Months after more than a dozen members of Hawaii's largest and most powerful prison gang were put behind bars they have started a hunger strike.

The inmates say just because they're locked up in a cage doesn't mean they're not human.

"Seeing is believing. These are the actual maggots," said Neil Kugiya, attorney for one of the USO Gang members, as he read the writing on the envelope.

Attorney Neil Kugiya opened his client's envelope in front of us and showed us the maggots and bugs still moving around inside. They allegedly came from breakfast that was served inside the Federal Detention Center a couple weeks ago.

"This is not there by accident or mistake. They are doing something to the food. This is what they're serving the inmates," said Kugiya.

The allegations are being made by about 14 inmates. They are members of the USO prison gang being held on racketeering charges including assault, bribery and drug smuggling. The inmates are being held in the Special Holding Unit and say they're deprived all sorts of privileges like exercise time and visitations with family.

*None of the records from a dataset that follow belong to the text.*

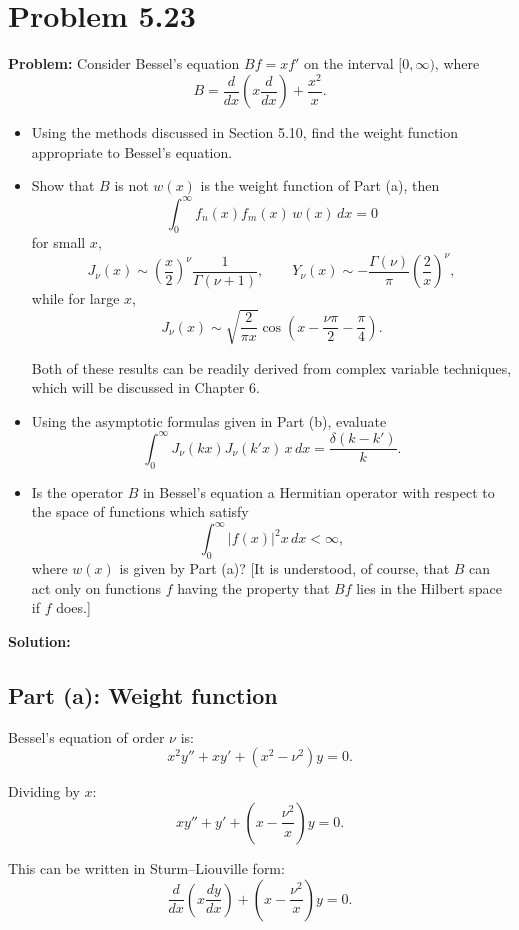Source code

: \documentclass[12pt]{article}
\begin{document}
\section*{Problem 5.23}

\textbf{Problem:} Consider Bessel's equation $Bf = xf'$ on the interval $[0, \infty)$, where
\[
B = \frac{d}{dx}\left(x\frac{d}{dx}\right) + \frac{x^2}{x}.
\]
\begin{itemize}
\item[(a)] Using the methods discussed in Section 5.10, find the weight function appropriate to Bessel's equation.
\item[(b)] Show that $B$ is not $w(x)$ is the weight function of Part (a), then
\[
\int_0^{\infty}f_n(x)f_m(x)\,w(x)\,dx = 0
\]
for small $x$,
\[
J_\nu(x) \sim \left(\frac{x}{2}\right)^\nu \frac{1}{\Gamma(\nu+1)}, \qquad Y_\nu(x) \sim -\frac{\Gamma(\nu)}{\pi}\left(\frac{2}{x}\right)^\nu,
\]
while for large $x$,
\[
J_\nu(x) \sim \sqrt{\frac{2}{\pi x}}\cos\left(x - \frac{\nu\pi}{2} - \frac{\pi}{4}\right).
\]

Both of these results can be readily derived from complex variable techniques, which will be discussed in Chapter 6.

\item[(c)] Using the asymptotic formulas given in Part (b), evaluate
\[
\int_0^{\infty}J_\nu(kx)J_\nu(k'x)\,x\,dx = \frac{\delta(k-k')}{k}.
\]

\item[(d)] Is the operator $B$ in Bessel's equation a Hermitian operator with respect to the space of functions which satisfy
\[
\int_0^{\infty}|f(x)|^2 x\,dx < \infty,
\]
where $w(x)$ is given by Part (a)? [It is understood, of course, that $B$ can act only on functions $f$ having the property that $Bf$ lies in the Hilbert space if $f$ does.]
\end{itemize}

\bigskip
\textbf{Solution:}

\subsection*{Part (a): Weight function}

Bessel's equation of order $\nu$ is:
\[
x^2 y'' + xy' + (x^2 - \nu^2)y = 0.
\]

Dividing by $x$:
\[
xy'' + y' + \left(x - \frac{\nu^2}{x}\right)y = 0.
\]

This can be written in Sturm--Liouville form:
\[
\frac{d}{dx}\left(x\frac{dy}{dx}\right) + \left(x - \frac{\nu^2}{x}\right)y = 0.
\]
\end{document}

They also claim they aren't given clean clothes like underwear or socks for five days.

"After a couple days it can get pretty nasty. It's pretty much torture for them," said Kugiya.

The inmates say they don't know what else to do so last night they started a hunger strike.

"What they're asking for is they just want to be treated like human beings. They don't want to be treated worse than a human," said Kugiya.

The Federal Detention Center rules say a hunger strike isn't recognized until 72 hours after it began and every incident will be reviewed and reported.

However this one is only into the first day and administrators haven't made an official comment. But sources say the food in the Federal system is much better than at the state prisons and dispute the claims.

Kugiya says he is not sure how long the hunger strike will last.

Many of the USO Gang members go to trial for the new charges in June.